__About this task__. Each line below from the one containing "прохождения через прозрачный" through the one containing "в цилиндрическом литом" is to be given again exactly, and no line outside that span.

__Data shown__.
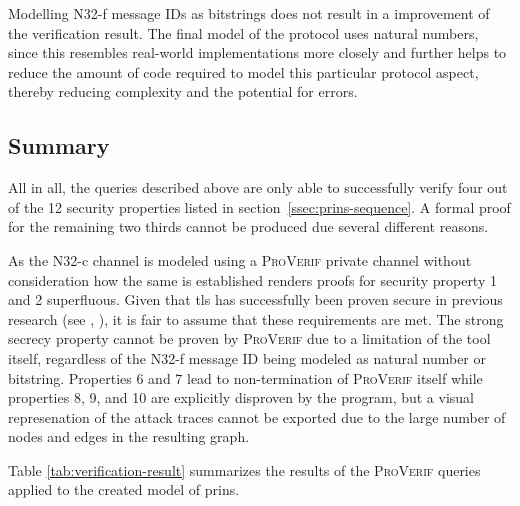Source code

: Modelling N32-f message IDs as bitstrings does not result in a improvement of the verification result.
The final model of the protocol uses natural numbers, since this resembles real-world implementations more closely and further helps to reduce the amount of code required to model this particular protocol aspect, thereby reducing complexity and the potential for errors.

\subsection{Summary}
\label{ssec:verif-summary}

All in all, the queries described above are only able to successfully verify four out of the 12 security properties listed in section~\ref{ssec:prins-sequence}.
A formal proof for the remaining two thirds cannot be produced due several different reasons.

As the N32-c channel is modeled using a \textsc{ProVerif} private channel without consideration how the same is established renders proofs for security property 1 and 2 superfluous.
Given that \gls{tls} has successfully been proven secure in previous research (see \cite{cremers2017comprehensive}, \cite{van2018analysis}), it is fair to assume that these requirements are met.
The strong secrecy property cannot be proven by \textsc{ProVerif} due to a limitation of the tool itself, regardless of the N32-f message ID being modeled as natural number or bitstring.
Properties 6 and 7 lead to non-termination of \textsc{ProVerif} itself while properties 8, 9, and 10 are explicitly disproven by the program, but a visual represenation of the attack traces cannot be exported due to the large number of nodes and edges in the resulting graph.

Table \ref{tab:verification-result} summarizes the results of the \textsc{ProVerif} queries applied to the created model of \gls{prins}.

* * *

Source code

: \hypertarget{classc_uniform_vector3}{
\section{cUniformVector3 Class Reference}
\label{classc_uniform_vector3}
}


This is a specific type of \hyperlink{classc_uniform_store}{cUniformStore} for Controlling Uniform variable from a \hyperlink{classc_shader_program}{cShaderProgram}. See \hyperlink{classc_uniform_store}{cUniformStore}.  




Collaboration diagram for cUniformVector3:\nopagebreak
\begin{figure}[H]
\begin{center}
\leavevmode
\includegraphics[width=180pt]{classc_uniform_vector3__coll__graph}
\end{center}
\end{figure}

--

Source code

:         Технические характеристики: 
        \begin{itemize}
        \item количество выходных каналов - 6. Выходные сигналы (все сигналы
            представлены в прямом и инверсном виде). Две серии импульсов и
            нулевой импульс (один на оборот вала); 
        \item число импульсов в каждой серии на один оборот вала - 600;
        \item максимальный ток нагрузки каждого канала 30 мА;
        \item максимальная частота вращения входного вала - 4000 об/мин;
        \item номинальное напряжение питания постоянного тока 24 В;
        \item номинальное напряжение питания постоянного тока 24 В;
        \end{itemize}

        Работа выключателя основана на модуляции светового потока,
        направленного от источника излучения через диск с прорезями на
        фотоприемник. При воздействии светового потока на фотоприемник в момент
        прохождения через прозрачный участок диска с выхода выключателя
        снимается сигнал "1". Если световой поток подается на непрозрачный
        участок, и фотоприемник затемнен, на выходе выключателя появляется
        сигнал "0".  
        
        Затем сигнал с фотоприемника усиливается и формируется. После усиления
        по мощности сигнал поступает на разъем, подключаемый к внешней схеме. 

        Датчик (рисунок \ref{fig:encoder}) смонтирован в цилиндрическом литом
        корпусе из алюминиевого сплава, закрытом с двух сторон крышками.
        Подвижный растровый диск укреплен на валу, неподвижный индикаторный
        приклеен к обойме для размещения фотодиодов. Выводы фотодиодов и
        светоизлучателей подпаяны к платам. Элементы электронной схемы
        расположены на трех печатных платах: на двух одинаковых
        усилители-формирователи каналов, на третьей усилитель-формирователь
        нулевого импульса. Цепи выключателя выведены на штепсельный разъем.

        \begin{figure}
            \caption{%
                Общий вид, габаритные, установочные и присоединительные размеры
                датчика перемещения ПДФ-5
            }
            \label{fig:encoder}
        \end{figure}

__Result__.
        прохождения через прозрачный участок диска с выхода выключателя
        снимается сигнал "1". Если световой поток подается на непрозрачный
        участок, и фотоприемник затемнен, на выходе выключателя появляется
        сигнал "0".  
        
        Затем сигнал с фотоприемника усиливается и формируется. После усиления
        по мощности сигнал поступает на разъем, подключаемый к внешней схеме. 

        Датчик (рисунок \ref{fig:encoder}) смонтирован в цилиндрическом литом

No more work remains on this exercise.